You’ve got questions … our expert has the answers. Submit your questions via e-mail to Jeremy White (firstname.lastname@example.org) — make sure to put “Ask Big Dave” in the subject line. We’ll pass the best questions on to Dave each month for his highly sought-after advice.
I’m confused on how to determine labor cost. What is the right way to compute it?

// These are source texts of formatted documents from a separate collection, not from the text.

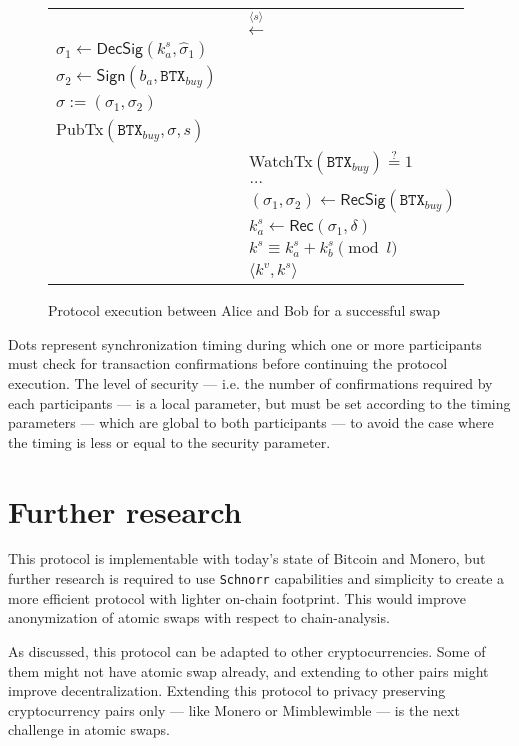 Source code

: \documentclass{llncs}
\newcommand{\BTX}{\texttt{BTX}}
\newcommand{\DecSig}{\textsf{DecSig}}
\newcommand{\Sign}{\textsf{Sign}}
\newcommand{\Rec}{\textsf{Rec}}
\newcommand{\hatsigma}{\hat{\sigma}}
\newcommand{\PubTx}{\textsf{PubTx}}
\newcommand{\WatchTx}{\textsf{WatchTx}}
\newcommand{\RecSig}{\textsf{RecSig}}
\begin{document}
\begin{figure}[H]
\begin{table}[H]
{\begin{tabular}{ | l c l | }
          \multicolumn{3}{|c|}{$\xleftarrow{\langle s \rangle}$} \\

          $\sigma_1 \gets \DecSig(k^s_a, \hatsigma_1)$ & & \\
          $\sigma_2 \gets \Sign(b_a, \BTX_\textit{buy})$ & & \\
          $\sigma := (\sigma_1, \sigma_2)$ & & \\
          \PubTx$(\BTX_\textit{buy}, \sigma, s)$ & & \\

          & & \WatchTx$(\BTX_\textit{buy}) \stackrel{?}{=} 1$ \\
          \multicolumn{3}{|c|}{$\dots$} \\

          & & $(\sigma_1, \sigma_2) \gets \RecSig(\BTX_\textit{buy})$ \\
          & & $k^s_a \gets \Rec(\sigma_1, \delta)$ \\
          & & $k^s \equiv k^s_a + k^s_b \pmod l$ \\
          & & $\langle k^v, k^s \rangle$ \\
        \hline
      \end{tabular}}
    \end{table}
  \caption{Protocol execution between Alice and Bob for a successful swap}
  \label{fig:protocol}
\end{figure}

Dots represent synchronization timing during which one or more participants must check for transaction confirmations before continuing the protocol execution. The level of security --- i.e. the number of confirmations required by each participants --- is a local parameter, but must be set according to the timing parameters --- which are global to both participants --- to avoid the case where the timing is less or equal to the security parameter.

\section{Further research}
This protocol is implementable with today's state of Bitcoin and Monero, but further research is required to use \texttt{Schnorr} capabilities and simplicity to create a more efficient protocol with lighter on-chain footprint. This would improve anonymization of atomic swaps with respect to chain-analysis.

As discussed, this protocol can be adapted to other cryptocurrencies. Some of them might not have atomic swap already, and extending to other pairs might improve decentralization. Extending this protocol to privacy preserving cryptocurrency pairs only --- like Monero or Mimblewimble --- is the next challenge in atomic swaps.
\end{document}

This is a tricky question. For years I simply took the word of my POS system. When I got a ‘snapshot’ Labor Cost Report, I saw how much money I had spent, to the minute, based on sales. This was displayed as Labor Cost Percent, as well as dollars. According to the NRA, as well as my go-to accounting expert (CPA Jim Laube), labor is the sum of the following costs:
1. The gross wages and salaries paid to staff;
2. Employer’s contribution to unemployment, workers’ comp insurance and matching Social Security monies;
3. Any bonuses and spiffs given to employees;
4. Vacation pay;
5. Any other money paid to employees. These are referred to as soft costs and usually add 7 to 10 percent to labor cost percentage.
This dollar amount is divided into the gross sales, minus sales tax. So many operators count state sales tax as part of their sales. This can skew reports big time. Be sure to remove sales tax before any computations are made. u
Big Dave Ostrander owned a highly successful independent pizzeria before becoming a consultant, speaker and internationally sought-after trainer. He is a monthly contributor to Pizza Today.
Dave, when is it time to consider making my own dough balls? I’m currently buying frozen.
(Editor’s Note: we are not printing the operator’s name and location at the operator’s request.)
Hey, Anon! Here is my take: when you sell over 40 pies a day, make your own dough. A 25-pound bag of flour will yield approximately 40 dough balls. Dough should be made fresh
every day. Frozen dough balls cost about 4 cents an ounce to purchase. Fresh dough costs less than a penny and a half per ounce to make. If you use a 20-ounce dough ball, for instance, you would save more than 60 cents per pie by making your own. At 50 pies a day, the savings would be around $10,000 a year. Each batch will take 20 minutes of labor, but you won’t need those freezers anymore — and you’ll make a superior product at a fraction of the cost. This savings will more than pay for a mixer.
Making fresh dough is easy. Trust me, there is nothing to be afraid of. A scale for ingredients, a proven formula and a $6 thermometer will assure every batch is perfect. My recipe takes two days to develop flavor as it ferments under refrigeration. Then it lasts four more days before it over-proofs and ‘blows’.